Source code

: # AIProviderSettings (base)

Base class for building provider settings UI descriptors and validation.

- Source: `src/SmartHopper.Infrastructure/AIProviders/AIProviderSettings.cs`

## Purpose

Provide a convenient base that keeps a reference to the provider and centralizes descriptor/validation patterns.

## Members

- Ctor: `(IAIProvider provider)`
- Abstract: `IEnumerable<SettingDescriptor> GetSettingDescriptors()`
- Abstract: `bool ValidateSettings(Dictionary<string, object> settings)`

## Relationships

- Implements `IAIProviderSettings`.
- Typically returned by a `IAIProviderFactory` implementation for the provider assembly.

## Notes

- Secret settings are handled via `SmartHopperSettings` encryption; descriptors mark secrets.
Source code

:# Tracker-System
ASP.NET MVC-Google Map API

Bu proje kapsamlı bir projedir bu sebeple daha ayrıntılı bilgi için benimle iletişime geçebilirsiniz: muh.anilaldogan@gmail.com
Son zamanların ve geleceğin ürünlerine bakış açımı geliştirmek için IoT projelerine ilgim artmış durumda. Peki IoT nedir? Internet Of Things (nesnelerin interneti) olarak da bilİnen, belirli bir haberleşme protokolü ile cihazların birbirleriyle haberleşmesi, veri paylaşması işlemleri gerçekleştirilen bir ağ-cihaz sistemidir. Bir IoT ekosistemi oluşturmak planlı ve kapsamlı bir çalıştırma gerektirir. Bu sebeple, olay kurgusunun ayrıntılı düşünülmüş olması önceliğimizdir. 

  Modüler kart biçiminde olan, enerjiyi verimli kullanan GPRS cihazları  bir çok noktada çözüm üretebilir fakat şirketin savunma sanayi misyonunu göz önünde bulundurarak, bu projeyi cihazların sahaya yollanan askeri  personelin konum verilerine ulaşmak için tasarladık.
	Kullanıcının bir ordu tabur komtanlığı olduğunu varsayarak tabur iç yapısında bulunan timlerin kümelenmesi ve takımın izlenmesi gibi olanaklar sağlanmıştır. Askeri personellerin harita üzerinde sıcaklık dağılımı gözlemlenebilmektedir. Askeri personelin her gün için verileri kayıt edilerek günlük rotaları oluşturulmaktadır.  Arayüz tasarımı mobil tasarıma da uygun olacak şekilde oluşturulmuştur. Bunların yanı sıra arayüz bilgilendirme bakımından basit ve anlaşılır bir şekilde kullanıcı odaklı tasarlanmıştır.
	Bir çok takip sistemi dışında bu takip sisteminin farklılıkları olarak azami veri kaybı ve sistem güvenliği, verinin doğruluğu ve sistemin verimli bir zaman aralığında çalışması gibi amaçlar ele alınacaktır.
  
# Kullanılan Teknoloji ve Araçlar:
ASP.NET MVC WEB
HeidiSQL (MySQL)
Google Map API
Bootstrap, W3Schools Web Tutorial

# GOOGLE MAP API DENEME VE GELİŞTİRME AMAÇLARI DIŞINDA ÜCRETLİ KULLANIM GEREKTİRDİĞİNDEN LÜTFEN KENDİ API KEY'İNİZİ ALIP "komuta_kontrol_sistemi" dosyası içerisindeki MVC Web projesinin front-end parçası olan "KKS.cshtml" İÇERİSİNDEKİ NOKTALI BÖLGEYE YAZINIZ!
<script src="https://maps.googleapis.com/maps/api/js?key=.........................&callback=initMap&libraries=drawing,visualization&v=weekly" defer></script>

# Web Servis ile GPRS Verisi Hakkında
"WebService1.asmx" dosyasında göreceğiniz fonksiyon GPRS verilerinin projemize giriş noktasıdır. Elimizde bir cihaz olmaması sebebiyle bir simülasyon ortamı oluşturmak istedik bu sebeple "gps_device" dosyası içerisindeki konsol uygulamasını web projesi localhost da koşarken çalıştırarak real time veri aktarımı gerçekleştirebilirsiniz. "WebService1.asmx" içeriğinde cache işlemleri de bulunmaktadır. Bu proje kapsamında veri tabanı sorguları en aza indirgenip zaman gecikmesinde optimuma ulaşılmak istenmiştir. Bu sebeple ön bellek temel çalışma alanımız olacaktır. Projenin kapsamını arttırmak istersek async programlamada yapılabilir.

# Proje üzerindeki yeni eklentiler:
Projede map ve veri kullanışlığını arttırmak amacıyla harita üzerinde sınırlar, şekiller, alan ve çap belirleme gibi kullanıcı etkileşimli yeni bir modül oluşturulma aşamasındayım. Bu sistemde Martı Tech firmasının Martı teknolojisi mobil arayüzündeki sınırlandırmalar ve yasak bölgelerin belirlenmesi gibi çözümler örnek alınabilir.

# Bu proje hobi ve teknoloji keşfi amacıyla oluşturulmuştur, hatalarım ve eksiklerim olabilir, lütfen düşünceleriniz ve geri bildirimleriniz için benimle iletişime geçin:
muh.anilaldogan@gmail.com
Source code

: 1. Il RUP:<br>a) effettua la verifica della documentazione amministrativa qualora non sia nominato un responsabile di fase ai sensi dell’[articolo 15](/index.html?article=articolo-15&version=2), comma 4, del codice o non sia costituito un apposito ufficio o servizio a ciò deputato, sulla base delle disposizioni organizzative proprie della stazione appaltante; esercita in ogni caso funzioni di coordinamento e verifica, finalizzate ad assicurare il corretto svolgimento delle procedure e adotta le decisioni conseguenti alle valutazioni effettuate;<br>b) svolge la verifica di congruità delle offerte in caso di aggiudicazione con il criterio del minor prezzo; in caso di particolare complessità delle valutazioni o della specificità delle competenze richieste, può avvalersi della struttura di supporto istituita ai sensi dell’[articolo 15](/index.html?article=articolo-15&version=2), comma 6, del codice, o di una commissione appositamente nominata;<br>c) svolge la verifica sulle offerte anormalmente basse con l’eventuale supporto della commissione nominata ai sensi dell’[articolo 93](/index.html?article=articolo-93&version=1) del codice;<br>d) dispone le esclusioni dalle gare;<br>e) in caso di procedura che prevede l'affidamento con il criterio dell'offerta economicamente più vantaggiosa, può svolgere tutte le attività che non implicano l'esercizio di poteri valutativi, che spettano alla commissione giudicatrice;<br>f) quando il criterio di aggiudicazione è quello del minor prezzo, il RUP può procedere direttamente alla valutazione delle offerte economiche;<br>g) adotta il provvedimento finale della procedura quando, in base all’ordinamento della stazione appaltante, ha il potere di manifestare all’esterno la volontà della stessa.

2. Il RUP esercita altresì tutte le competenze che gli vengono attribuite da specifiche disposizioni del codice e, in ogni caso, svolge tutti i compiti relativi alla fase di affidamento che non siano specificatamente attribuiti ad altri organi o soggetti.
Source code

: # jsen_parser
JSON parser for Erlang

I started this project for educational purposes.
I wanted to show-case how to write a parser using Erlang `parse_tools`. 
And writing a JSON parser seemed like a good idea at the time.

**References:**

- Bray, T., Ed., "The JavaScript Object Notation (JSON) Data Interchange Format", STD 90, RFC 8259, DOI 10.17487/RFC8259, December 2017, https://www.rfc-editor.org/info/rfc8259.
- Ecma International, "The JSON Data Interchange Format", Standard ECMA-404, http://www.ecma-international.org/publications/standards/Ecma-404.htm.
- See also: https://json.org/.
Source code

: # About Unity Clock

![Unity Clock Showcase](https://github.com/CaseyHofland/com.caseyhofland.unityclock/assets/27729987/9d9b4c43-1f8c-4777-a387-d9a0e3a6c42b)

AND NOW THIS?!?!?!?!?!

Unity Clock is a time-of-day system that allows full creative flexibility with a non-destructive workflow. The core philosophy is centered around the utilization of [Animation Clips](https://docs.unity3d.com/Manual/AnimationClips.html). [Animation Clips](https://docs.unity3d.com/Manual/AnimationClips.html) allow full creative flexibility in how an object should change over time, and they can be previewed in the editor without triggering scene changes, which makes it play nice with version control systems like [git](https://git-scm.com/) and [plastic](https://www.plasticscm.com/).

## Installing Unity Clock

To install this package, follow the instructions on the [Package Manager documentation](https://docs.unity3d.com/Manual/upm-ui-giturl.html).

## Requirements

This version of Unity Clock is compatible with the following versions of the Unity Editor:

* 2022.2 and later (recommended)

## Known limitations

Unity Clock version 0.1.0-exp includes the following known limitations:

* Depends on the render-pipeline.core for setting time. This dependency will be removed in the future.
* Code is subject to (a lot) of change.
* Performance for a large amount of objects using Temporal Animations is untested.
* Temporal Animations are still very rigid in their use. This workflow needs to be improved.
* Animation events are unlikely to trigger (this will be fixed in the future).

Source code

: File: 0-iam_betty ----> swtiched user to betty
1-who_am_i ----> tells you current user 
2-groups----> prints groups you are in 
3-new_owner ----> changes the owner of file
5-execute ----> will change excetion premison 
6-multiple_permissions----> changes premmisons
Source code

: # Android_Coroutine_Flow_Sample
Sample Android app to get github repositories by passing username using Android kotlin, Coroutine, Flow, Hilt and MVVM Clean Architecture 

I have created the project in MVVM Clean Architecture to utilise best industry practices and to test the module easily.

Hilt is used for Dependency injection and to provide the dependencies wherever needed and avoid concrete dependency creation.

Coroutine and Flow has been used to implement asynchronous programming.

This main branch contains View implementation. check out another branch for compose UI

•••••

Exercise directions:
Wherever a line of the data above contains "olarak", copy that line.

Response to this task:
Son zamanların ve geleceğin ürünlerine bakış açımı geliştirmek için IoT projelerine ilgim artmış durumda. Peki IoT nedir? Internet Of Things (nesnelerin interneti) olarak da bilİnen, belirli bir haberleşme protokolü ile cihazların birbirleriyle haberleşmesi, veri paylaşması işlemleri gerçekleştirilen bir ağ-cihaz sistemidir. Bir IoT ekosistemi oluşturmak planlı ve kapsamlı bir çalıştırma gerektirir. Bu sebeple, olay kurgusunun ayrıntılı düşünülmüş olması önceliğimizdir. 
	Bir çok takip sistemi dışında bu takip sisteminin farklılıkları olarak azami veri kaybı ve sistem güvenliği, verinin doğruluğu ve sistemin verimli bir zaman aralığında çalışması gibi amaçlar ele alınacaktır.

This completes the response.